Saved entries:
= = = = = = =

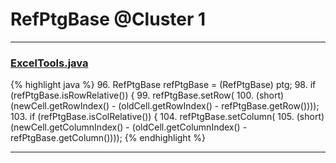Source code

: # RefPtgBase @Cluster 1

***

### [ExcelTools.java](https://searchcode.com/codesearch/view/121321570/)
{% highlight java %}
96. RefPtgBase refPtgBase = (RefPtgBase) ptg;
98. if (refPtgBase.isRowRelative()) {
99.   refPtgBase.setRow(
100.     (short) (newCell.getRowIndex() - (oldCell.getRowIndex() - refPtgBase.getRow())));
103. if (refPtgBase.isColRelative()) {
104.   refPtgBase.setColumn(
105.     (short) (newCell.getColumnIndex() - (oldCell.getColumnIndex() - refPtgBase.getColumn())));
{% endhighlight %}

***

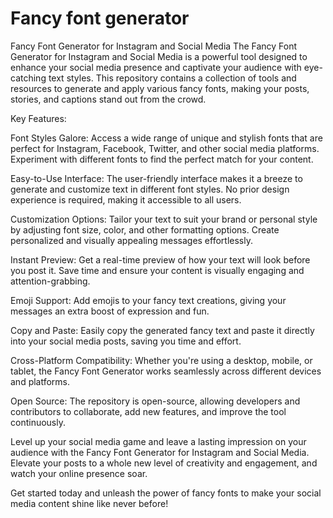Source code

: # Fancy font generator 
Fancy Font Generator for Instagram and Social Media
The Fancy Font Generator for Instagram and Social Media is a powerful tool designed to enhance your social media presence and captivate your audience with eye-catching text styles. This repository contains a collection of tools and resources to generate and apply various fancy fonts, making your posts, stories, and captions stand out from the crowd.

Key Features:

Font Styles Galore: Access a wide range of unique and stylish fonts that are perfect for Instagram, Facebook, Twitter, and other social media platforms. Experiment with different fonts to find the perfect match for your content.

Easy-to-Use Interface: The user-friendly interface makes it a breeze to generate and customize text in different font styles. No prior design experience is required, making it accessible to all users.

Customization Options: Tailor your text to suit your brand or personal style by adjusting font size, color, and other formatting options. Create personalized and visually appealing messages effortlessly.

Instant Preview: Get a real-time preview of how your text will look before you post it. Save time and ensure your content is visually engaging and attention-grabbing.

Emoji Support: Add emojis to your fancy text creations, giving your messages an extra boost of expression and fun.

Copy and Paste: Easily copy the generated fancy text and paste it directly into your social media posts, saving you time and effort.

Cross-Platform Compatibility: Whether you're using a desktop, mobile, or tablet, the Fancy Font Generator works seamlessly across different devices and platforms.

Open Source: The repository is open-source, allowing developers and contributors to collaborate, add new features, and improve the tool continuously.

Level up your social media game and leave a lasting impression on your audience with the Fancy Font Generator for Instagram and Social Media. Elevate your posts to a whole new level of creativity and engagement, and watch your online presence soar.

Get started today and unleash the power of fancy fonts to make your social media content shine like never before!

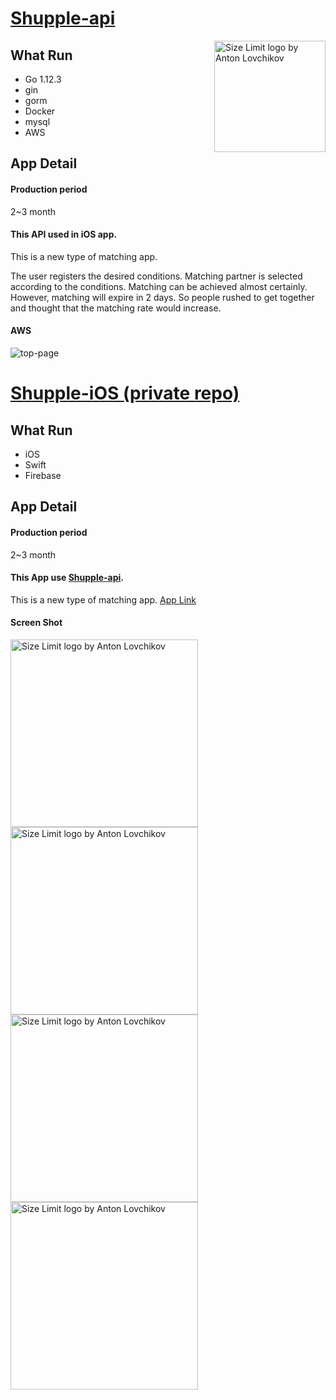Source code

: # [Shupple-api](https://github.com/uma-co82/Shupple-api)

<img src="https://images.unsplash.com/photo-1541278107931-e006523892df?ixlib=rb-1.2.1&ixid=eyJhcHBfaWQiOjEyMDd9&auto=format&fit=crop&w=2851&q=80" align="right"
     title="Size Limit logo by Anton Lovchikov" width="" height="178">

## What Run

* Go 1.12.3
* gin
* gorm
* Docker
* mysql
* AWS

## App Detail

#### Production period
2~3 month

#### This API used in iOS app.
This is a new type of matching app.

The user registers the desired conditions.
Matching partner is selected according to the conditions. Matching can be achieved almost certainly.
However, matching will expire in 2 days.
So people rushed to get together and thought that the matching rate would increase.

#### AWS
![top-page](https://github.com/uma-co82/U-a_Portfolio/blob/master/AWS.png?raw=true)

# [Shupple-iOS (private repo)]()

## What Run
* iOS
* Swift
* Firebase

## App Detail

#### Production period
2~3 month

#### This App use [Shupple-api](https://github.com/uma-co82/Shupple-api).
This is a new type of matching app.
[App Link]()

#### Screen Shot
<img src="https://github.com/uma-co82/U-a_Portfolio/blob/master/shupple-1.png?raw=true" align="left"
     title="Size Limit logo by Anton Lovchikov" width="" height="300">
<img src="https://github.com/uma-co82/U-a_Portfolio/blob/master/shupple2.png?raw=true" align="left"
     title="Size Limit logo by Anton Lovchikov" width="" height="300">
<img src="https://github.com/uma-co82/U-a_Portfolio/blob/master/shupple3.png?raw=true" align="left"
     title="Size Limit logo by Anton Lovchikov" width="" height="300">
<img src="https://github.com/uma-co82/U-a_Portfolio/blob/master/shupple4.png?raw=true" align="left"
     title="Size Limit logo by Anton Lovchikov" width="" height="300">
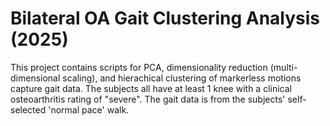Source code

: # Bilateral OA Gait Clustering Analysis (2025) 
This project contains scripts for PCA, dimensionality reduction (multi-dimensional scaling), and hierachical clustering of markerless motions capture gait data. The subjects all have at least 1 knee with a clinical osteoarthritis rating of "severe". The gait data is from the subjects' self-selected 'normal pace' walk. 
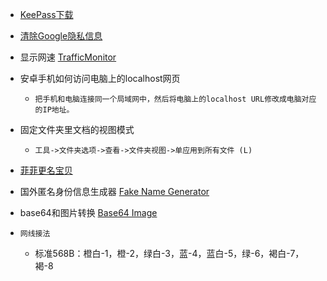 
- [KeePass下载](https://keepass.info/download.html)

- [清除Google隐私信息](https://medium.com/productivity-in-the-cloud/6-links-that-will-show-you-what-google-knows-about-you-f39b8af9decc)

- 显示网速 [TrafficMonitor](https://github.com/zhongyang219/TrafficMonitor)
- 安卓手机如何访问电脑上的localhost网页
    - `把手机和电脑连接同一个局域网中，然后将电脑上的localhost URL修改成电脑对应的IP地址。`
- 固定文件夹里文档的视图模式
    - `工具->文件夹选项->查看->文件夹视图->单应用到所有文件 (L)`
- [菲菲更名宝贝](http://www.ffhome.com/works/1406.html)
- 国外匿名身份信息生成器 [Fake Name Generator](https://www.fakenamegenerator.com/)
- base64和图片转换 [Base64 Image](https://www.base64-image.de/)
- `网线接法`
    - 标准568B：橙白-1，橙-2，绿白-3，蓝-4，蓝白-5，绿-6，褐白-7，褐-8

= = = = = = =

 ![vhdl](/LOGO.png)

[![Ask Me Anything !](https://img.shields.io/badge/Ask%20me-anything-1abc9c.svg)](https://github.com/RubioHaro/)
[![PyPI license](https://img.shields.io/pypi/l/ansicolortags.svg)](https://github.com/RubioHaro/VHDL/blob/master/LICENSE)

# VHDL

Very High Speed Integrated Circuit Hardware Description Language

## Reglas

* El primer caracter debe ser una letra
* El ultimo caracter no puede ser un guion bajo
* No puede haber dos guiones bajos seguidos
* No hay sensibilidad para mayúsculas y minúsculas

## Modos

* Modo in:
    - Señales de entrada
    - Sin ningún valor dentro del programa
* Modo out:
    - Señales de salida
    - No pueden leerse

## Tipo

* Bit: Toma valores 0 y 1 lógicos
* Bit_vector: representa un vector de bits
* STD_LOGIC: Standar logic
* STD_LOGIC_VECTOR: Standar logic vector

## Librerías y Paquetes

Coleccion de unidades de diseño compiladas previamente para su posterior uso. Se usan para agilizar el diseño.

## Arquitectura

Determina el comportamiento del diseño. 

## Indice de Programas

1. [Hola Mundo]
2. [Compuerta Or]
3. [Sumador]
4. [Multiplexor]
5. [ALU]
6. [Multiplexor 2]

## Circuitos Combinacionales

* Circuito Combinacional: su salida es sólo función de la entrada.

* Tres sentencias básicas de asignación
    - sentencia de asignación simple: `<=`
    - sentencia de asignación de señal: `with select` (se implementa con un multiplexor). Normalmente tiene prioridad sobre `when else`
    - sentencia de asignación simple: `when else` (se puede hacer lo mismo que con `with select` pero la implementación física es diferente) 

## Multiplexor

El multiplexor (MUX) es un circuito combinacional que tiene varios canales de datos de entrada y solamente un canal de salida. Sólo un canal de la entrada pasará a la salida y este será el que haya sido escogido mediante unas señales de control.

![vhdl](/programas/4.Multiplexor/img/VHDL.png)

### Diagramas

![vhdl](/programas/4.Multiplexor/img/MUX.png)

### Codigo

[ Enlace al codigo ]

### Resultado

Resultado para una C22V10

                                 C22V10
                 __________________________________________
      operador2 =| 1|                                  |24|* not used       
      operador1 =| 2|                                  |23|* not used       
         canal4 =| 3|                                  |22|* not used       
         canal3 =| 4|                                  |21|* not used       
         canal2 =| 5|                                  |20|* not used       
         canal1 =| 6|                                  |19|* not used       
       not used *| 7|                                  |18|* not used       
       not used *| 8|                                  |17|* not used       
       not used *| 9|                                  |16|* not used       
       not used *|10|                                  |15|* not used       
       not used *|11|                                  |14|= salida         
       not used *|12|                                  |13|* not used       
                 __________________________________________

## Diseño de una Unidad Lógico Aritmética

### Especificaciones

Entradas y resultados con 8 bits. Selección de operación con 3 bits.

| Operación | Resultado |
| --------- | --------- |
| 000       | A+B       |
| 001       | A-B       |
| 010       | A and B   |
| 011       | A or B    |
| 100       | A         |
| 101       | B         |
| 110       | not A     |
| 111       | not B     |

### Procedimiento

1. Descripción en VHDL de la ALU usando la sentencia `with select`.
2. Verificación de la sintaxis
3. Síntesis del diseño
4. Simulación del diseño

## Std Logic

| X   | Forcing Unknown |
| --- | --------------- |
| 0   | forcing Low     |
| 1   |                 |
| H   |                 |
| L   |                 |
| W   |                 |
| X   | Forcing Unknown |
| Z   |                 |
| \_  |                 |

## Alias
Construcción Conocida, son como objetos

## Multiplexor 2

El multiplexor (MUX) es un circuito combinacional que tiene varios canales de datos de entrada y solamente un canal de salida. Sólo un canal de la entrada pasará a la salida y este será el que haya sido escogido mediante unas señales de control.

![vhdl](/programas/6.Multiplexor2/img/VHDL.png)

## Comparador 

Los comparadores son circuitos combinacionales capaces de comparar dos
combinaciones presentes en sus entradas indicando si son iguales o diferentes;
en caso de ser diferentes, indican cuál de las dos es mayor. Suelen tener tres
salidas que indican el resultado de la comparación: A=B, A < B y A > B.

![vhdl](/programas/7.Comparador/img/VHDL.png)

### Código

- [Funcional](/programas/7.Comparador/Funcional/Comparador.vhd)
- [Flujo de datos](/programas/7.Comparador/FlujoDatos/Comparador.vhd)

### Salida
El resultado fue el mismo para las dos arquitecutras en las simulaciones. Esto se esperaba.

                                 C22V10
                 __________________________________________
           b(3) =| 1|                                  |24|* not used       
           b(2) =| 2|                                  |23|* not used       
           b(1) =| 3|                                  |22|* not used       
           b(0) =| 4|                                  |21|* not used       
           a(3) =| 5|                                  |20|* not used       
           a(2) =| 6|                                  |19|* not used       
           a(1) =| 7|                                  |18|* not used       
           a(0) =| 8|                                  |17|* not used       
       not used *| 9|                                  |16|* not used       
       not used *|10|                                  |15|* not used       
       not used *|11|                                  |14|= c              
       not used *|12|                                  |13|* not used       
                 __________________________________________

= = = = = = =

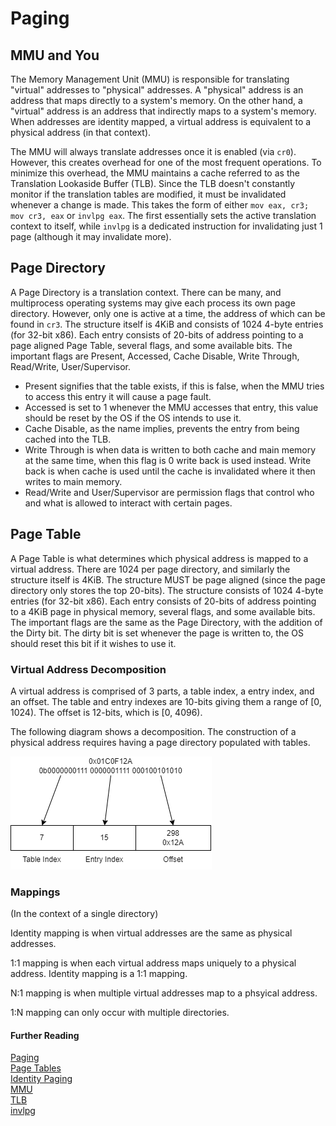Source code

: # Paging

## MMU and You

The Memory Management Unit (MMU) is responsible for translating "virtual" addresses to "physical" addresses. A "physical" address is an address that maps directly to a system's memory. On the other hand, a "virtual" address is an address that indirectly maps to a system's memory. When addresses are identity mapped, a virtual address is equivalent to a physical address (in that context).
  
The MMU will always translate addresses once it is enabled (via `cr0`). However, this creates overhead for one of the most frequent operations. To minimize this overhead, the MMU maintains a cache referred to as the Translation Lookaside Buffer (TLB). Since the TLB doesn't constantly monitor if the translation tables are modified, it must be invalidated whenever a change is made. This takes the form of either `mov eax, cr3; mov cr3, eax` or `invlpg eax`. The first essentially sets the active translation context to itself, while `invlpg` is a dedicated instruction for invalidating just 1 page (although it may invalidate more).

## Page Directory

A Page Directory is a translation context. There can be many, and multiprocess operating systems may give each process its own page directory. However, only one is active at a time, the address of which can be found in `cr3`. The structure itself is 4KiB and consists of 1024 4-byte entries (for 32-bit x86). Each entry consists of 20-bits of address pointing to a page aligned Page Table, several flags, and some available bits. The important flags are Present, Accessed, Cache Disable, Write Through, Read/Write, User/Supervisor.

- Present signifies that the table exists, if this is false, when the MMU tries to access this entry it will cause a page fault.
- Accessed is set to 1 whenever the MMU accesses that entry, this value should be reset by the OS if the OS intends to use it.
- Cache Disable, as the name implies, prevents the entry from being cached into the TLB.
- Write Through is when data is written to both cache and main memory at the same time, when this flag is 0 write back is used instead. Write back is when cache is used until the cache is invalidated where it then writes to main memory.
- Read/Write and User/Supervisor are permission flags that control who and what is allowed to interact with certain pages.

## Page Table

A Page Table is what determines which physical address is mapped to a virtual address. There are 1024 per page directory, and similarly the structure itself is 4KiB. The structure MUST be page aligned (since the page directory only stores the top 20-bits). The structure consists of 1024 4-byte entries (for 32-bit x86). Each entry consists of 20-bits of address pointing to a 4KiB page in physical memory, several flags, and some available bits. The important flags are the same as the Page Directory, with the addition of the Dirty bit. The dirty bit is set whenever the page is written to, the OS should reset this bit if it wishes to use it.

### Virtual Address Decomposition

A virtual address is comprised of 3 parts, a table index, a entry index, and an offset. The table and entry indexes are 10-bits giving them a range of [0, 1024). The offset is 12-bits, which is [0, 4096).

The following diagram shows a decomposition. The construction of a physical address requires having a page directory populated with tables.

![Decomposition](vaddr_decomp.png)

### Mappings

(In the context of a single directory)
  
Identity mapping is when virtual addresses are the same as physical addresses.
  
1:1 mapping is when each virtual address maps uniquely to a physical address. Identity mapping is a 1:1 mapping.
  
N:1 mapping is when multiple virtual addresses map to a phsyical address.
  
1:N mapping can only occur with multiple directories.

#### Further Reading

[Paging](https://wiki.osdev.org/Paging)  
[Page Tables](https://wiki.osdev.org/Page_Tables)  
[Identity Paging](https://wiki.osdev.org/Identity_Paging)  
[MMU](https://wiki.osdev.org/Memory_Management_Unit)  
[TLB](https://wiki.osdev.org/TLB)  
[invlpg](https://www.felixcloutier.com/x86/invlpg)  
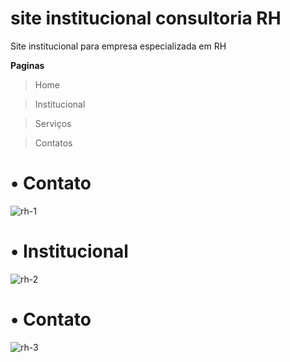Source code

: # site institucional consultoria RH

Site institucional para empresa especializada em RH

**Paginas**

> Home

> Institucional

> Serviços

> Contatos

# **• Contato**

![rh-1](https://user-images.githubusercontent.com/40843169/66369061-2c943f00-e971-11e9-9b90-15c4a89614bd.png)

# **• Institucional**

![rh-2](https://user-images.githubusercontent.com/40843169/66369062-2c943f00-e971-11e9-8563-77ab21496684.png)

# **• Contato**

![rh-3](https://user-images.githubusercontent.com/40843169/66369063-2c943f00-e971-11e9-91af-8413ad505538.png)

= = = = = = =

# Problem to work on
Would you copy, unchanged, the stretch of the records above that begins at the line containing "### Resultado" and ends at the line containing "canal1 =| 6|", and only that?

# Result of the exercise
### Resultado

Resultado para una C22V10

                                 C22V10
                 __________________________________________
      operador2 =| 1|                                  |24|* not used       
      operador1 =| 2|                                  |23|* not used       
         canal4 =| 3|                                  |22|* not used       
         canal3 =| 4|                                  |21|* not used       
         canal2 =| 5|                                  |20|* not used       
         canal1 =| 6|                                  |19|* not used       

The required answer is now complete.